Par conclusions régulièrement visées et communiquées, madame [L] fait notamment valoir qu'elle a régulièrement effectué des heures supplémentaires dès 2001, que le CIC, outre un accord implicite, a parfaitement eu connaissance du temps de travail réellement accompli, notamment via les "journées comptables" qu'il a été obligé de verser aux débats en exécution de l'ordonnance de référé, et que le CIC refuse toujours de produire les "journées comptables" de la période non prescrite de 2005 et 2006.

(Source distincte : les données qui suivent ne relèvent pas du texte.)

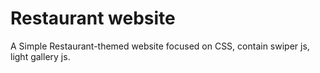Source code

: # Restaurant website

A Simple Restaurant-themed website focused on CSS, contain
swiper js, light gallery js.

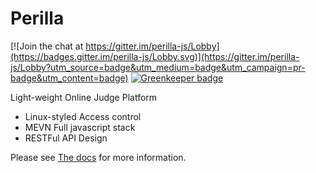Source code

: # Perilla

[![Join the chat at https://gitter.im/perilla-js/Lobby](https://badges.gitter.im/perilla-js/Lobby.svg)](https://gitter.im/perilla-js/Lobby?utm_source=badge&utm_medium=badge&utm_campaign=pr-badge&utm_content=badge) [![Greenkeeper badge](https://badges.greenkeeper.io/ZhangZisu/perilla.svg)](https://greenkeeper.io/)

Light-weight Online Judge Platform

- Linux-styled Access control
- MEVN Full javascript stack
- RESTFul API Design

Please see [The docs](https://perilla.js.org) for more information.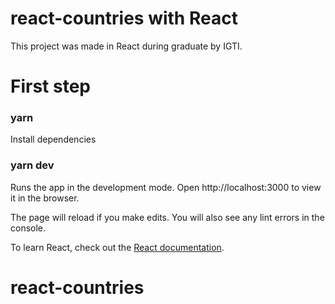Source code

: # react-countries with React
This project was made in React during graduate by IGTI.

# First step
### yarn
Install dependencies

### yarn dev
Runs the app in the development mode. Open http://localhost:3000 to view it in the browser.


The page will reload if you make edits. You will also see any lint errors in the console.

To learn React, check out the [React documentation](https://reactjs.org/).
# react-countries
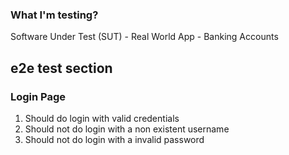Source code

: ### What I'm testing?

Software Under Test (SUT) - Real World App - Banking Accounts

## e2e test section

### Login Page

1. Should do login with valid credentials
2. Should not do login with a non existent username
3. Should not do login with a invalid password
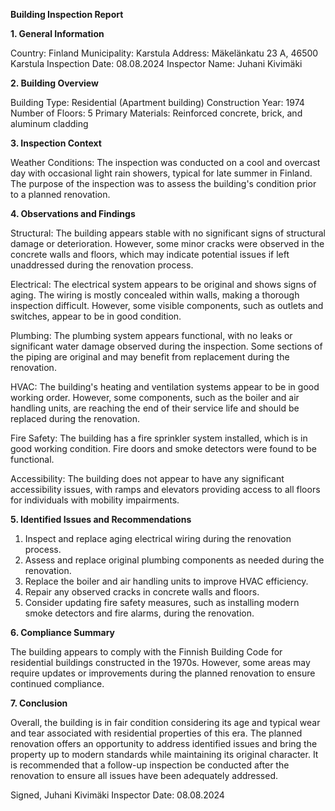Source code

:  **Building Inspection Report**

**1. General Information**

Country: Finland
Municipality: Karstula
Address: Mäkelänkatu 23 A, 46500 Karstula
Inspection Date: 08.08.2024
Inspector Name: Juhani Kivimäki

**2. Building Overview**

Building Type: Residential (Apartment building)
Construction Year: 1974
Number of Floors: 5
Primary Materials: Reinforced concrete, brick, and aluminum cladding

**3. Inspection Context**

Weather Conditions: The inspection was conducted on a cool and overcast day with occasional light rain showers, typical for late summer in Finland. The purpose of the inspection was to assess the building's condition prior to a planned renovation.

**4. Observations and Findings**

Structural: The building appears stable with no significant signs of structural damage or deterioration. However, some minor cracks were observed in the concrete walls and floors, which may indicate potential issues if left unaddressed during the renovation process.

Electrical: The electrical system appears to be original and shows signs of aging. The wiring is mostly concealed within walls, making a thorough inspection difficult. However, some visible components, such as outlets and switches, appear to be in good condition.

Plumbing: The plumbing system appears functional, with no leaks or significant water damage observed during the inspection. Some sections of the piping are original and may benefit from replacement during the renovation.

HVAC: The building's heating and ventilation systems appear to be in good working order. However, some components, such as the boiler and air handling units, are reaching the end of their service life and should be replaced during the renovation.

Fire Safety: The building has a fire sprinkler system installed, which is in good working condition. Fire doors and smoke detectors were found to be functional.

Accessibility: The building does not appear to have any significant accessibility issues, with ramps and elevators providing access to all floors for individuals with mobility impairments.

**5. Identified Issues and Recommendations**

1. Inspect and replace aging electrical wiring during the renovation process.
2. Assess and replace original plumbing components as needed during the renovation.
3. Replace the boiler and air handling units to improve HVAC efficiency.
4. Repair any observed cracks in concrete walls and floors.
5. Consider updating fire safety measures, such as installing modern smoke detectors and fire alarms, during the renovation.

**6. Compliance Summary**

The building appears to comply with the Finnish Building Code for residential buildings constructed in the 1970s. However, some areas may require updates or improvements during the planned renovation to ensure continued compliance.

**7. Conclusion**

Overall, the building is in fair condition considering its age and typical wear and tear associated with residential properties of this era. The planned renovation offers an opportunity to address identified issues and bring the property up to modern standards while maintaining its original character. It is recommended that a follow-up inspection be conducted after the renovation to ensure all issues have been adequately addressed.

Signed,
Juhani Kivimäki
Inspector
Date: 08.08.2024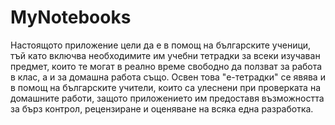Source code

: # MyNotebooks
Настоящото приложение цели да е в помощ на българските ученици, тъй като включва необходимите им учебни тетрадки за всеки изучаван предмет, които те могат в реално време свободно да ползват за работа в клас, а и за домашна работа също.
Освен това "е-тетрадки" се явява и в помощ на българските учители, които са улеснени при проверката на домашните работи, защото приложението им предоставя възможността за бърз контрол, рецензиране и оценяване на всяка една разработка.
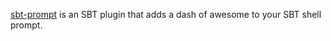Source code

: [sbt-prompt](https://github.com/agemooij/sbt-prompt) is an SBT plugin that adds a dash of awesome to your SBT shell prompt.
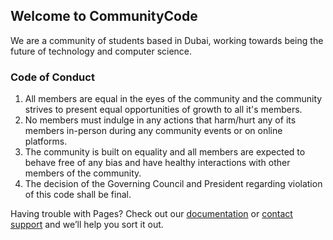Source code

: ## Welcome to CommunityCode

We are a community of students based in Dubai, working towards being the future of technology and computer science.

### Code of Conduct

1. All members are equal in the eyes of the community and the community strives to present equal opportunities of growth to all it's members.
2. No members must indulge in any actions that harm/hurt any of its members in-person during any community events or on online platforms.
3. The community is built on equality and all members are expected to behave free of any bias and have healthy interactions with other members of the community.
4. The decision of the Governing Council and President regarding violation of this code shall be final.

Having trouble with Pages? Check out our [documentation](https://help.github.com/categories/github-pages-basics/) or [contact support](https://github.com/contact) and we’ll help you sort it out.

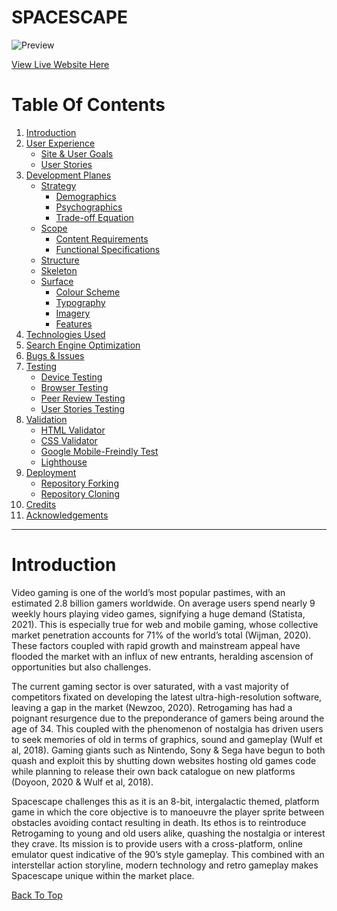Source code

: # SPACESCAPE

![Preview]()

[View Live Website Here](https://farisgjd.github.io/spacescape/)

# Table Of Contents

1. [Introduction](#introduction)
2. [User Experience](#user-experience)
    * [Site & User Goals](#site-&-user-goals)
    * [User Stories](#user-stories)    
3. [Development Planes](#development-planes) 
    * [Strategy](#strategy)
        * [Demographics](#demographics)
        * [Psychographics](#psychographics)
        * [Trade-off Equation](#trade-off-equation)
    * [Scope](#scope)
        * [Content Requirements](#content-requirements)
        * [Functional Specifications](#functional-specifications)
    * [Structure](#structure)
    * [Skeleton](#skeleton)
    * [Surface](#surface)
        * [Colour Scheme](#colour-scheme)
        * [Typography](#typograpnhy)
        * [Imagery](#imagery)
        * [Features](#features)
4. [Technologies Used](#tech-used)
5. [Search Engine Optimization](#seo)
6. [Bugs & Issues](#bugs)
7. [Testing](#testing)
    * [Device Testing](#device-testing)
    * [Browser Testing](#browser-testing)
    * [Peer Review Testing](#peer-review-testing)
    * [User Stories Testing](#user-stories-testing)
8. [Validation](#validation)
    * [HTML Validator](#html-validator)
    * [CSS Validator](#css-validator)
    * [Google Mobile-Freindly Test](#google-mobile-freindly-test)
    * [Lighthouse](#lighthouse)
9. [Deployment](#deployment)
    * [Repository Forking](#repository-forking)
    * [Repository Cloning](#repository-cloning)
10. [Credits](#credits)
11. [Acknowledgements](#aknowledgements)

***
# Introduction

Video gaming is one of the world’s most popular pastimes, with an estimated 2.8 billion gamers worldwide. On average users spend nearly 9 weekly hours playing video games, signifying a huge demand (Statista, 2021). This is especially true for web and mobile gaming, whose collective market penetration accounts for 71% of the world’s total (Wijman, 2020). These factors coupled with rapid growth and mainstream appeal have flooded the market with an influx of new entrants, heralding ascension of opportunities but also challenges.  

The current gaming sector is over saturated, with a vast majority of competitors fixated on developing the latest ultra-high-resolution software, leaving a gap in the market (Newzoo, 2020). Retrogaming has had a poignant resurgence due to the preponderance of gamers being around the age of 34. This coupled with the phenomenon of nostalgia has driven users to seek memories of old in terms of graphics, sound and gameplay (Wulf et al, 2018). Gaming giants such as Nintendo, Sony & Sega have begun to both quash and exploit this by shutting down websites hosting old games code while planning to release their own back catalogue on new platforms (Doyoon, 2020 & Wulf et al, 2018).

Spacescape challenges this as it is an 8-bit, intergalactic themed, platform game in which the core objective is to manoeuvre the player sprite between obstacles avoiding contact resulting in death. Its ethos is to reintroduce Retrogaming to young and old users alike, quashing the nostalgia or interest they crave. Its mission is to provide users with a cross-platform, online emulator quest indicative of the 90’s style gameplay. This combined with an interstellar action storyline, modern technology and retro gameplay makes Spacescape unique within the market place. 


[Back To Top](#spacescape)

Sur l'exécution déloyale du contrat de travail, elle soutient que le CIC l'a privée de formations, pourtant demandées à plusieurs reprises, qu'elle a été maintenue volontairement à son poste d'origine, le CIC l'empêchant d'évoluer alors qu'elle effectuait des missions de niveaux supérieurs à son niveau E.

Sur la discrimination syndicale, elle excipe que le CIC a entravé l'exercice de ses mandats, que le CIC a bloqué le déroulement de sa carrière en la laissant sur le même poste pendant 13 ans alors que la moyenne sur ce poste est de 5 ans, malgré des évaluations pleinement satisfaisantes, qu'elle a été privée d'augmentation individuelle de salaire depuis octobre 2013 qu'elle n'a pas bénéficié de tickets restaurant ni de jours supplémentaires de repos en raison de son temps partiel, qu'elle n'a plus d'entretien annuel depuis 2005, ni de formation depuis 2009, qu'elle a été mise à l'écart à partir de sa reprise d'activité du 5 novembre 2012.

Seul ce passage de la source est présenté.